▶ [The problem] Show each line in the listing below that contains the word "DoxyVersion".

▶ [Excerpted records]

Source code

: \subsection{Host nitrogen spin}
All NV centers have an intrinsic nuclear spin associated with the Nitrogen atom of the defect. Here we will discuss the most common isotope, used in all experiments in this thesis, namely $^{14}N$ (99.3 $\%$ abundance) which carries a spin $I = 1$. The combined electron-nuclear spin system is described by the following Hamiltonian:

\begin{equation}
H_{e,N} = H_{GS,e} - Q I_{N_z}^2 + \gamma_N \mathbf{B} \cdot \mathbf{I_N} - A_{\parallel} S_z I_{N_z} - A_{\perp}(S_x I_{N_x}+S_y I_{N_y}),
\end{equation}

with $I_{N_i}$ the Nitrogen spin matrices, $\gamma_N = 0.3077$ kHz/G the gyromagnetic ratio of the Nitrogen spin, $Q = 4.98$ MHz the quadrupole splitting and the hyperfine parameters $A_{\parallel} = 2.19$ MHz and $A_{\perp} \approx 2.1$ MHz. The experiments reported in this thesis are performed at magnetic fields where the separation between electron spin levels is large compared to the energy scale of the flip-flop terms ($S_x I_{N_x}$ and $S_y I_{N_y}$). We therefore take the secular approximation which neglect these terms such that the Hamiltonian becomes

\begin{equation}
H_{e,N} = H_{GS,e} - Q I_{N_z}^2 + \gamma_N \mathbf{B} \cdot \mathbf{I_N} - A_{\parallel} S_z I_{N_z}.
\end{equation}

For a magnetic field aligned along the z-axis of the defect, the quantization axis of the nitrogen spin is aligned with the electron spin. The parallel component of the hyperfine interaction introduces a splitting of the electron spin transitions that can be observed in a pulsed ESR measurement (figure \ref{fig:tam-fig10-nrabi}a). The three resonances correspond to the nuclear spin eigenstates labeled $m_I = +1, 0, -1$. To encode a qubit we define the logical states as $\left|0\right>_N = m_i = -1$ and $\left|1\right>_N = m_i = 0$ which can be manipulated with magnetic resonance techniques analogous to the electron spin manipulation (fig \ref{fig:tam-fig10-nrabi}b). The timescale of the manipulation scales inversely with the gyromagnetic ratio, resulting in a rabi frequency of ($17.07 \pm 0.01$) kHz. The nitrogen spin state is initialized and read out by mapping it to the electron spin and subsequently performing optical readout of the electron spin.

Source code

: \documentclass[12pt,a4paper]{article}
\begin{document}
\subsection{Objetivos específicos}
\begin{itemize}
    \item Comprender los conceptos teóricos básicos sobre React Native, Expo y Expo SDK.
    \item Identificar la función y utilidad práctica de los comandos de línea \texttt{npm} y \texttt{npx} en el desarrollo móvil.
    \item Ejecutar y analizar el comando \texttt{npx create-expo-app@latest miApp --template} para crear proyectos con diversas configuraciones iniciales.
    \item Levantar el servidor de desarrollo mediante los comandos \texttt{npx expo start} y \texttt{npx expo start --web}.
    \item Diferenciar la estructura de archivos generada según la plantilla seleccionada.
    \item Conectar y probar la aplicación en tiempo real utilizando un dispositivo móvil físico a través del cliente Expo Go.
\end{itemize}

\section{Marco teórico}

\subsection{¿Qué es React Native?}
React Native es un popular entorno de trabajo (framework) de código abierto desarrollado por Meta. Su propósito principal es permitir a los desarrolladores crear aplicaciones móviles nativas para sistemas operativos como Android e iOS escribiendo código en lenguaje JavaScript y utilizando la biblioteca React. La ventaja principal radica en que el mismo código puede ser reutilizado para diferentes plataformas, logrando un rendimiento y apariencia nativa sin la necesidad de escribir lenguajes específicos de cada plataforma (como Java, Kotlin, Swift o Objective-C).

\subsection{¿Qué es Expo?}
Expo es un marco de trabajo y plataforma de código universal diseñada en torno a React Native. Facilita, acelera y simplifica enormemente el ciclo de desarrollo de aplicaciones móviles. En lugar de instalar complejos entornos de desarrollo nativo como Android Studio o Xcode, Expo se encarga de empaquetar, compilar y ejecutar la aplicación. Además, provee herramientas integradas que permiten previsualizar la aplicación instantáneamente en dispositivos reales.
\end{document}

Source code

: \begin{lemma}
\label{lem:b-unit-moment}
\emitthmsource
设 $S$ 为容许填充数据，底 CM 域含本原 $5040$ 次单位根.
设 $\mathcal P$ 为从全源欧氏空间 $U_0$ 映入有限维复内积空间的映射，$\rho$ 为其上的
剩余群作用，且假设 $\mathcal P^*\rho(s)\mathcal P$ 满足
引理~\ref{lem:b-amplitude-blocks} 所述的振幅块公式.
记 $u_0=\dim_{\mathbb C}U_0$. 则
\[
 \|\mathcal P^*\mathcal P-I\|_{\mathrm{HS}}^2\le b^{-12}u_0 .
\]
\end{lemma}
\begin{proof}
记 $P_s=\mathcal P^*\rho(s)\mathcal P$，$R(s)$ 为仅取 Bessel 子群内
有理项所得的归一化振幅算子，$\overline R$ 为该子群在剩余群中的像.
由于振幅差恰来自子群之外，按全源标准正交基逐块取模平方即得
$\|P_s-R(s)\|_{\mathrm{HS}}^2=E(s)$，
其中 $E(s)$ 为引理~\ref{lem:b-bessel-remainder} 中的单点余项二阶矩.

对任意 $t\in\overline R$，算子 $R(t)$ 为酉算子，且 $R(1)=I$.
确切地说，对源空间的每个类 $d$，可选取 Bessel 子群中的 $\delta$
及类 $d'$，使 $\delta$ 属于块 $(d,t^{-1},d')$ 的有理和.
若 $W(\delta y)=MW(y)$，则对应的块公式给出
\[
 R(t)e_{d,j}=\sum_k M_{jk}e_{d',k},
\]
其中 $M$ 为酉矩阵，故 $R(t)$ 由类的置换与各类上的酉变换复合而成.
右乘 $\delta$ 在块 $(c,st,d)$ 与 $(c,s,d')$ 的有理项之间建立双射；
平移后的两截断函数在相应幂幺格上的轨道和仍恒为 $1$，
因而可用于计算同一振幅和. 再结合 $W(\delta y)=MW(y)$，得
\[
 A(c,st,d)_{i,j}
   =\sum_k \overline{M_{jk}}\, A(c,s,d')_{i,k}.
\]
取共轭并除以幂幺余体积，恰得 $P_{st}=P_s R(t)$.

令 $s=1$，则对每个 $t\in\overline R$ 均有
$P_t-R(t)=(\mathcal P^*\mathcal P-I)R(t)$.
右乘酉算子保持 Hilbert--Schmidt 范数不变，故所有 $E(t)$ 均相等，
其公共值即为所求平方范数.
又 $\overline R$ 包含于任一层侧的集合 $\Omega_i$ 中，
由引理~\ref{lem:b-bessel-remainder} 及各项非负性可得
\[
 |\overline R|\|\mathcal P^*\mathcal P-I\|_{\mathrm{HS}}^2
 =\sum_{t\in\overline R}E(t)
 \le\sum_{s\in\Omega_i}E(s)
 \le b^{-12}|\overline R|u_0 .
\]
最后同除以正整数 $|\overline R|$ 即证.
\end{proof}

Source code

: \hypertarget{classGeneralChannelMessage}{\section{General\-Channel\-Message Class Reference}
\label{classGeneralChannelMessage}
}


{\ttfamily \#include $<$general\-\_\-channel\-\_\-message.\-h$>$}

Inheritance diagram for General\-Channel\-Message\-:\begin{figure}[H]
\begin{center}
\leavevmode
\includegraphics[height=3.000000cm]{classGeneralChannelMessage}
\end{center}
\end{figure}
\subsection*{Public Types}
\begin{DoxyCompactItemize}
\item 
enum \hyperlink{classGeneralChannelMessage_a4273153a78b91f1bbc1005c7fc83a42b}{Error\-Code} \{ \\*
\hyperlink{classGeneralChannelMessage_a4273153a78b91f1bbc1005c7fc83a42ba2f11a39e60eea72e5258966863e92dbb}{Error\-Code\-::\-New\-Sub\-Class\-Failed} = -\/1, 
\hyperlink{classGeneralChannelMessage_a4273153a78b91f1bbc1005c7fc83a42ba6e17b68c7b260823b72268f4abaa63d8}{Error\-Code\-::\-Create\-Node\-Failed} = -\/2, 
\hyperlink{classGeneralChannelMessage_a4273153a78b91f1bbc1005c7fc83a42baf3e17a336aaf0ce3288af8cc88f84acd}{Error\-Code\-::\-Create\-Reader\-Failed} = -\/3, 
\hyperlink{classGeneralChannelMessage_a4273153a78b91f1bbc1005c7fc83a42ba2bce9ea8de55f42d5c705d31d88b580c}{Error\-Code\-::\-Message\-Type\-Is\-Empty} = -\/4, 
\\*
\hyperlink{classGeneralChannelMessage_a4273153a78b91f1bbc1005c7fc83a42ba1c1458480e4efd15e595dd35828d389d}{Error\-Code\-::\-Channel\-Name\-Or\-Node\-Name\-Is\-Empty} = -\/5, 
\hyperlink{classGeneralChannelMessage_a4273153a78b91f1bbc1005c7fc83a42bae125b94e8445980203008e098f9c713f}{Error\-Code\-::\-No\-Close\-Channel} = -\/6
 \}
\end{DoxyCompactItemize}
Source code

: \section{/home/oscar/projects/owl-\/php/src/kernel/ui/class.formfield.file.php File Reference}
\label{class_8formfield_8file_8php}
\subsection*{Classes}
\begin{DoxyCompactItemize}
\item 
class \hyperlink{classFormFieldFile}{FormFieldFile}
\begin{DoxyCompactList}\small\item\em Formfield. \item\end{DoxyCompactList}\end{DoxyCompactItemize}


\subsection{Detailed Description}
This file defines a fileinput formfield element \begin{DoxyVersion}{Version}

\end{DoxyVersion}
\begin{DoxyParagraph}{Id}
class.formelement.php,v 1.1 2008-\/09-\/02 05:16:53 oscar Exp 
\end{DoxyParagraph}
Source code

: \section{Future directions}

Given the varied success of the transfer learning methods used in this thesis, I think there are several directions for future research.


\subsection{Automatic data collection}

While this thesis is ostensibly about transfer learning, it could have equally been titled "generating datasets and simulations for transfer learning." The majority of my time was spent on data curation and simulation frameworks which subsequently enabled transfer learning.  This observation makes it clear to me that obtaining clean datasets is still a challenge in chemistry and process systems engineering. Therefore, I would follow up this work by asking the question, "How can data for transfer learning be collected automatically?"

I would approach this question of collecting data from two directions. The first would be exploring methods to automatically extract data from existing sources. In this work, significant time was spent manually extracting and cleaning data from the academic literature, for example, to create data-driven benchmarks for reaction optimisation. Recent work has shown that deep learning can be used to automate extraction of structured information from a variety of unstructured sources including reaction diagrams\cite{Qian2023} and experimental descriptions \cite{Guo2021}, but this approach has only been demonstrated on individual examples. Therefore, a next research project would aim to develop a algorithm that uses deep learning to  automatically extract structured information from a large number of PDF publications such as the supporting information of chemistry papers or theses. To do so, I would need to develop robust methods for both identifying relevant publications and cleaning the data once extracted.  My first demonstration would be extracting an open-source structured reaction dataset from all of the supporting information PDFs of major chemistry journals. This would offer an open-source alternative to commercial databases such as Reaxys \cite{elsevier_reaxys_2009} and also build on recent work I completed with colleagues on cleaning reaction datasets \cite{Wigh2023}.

▶ [Response to this exercise]
This file defines a fileinput formfield element \begin{DoxyVersion}{Version}
\end{DoxyVersion}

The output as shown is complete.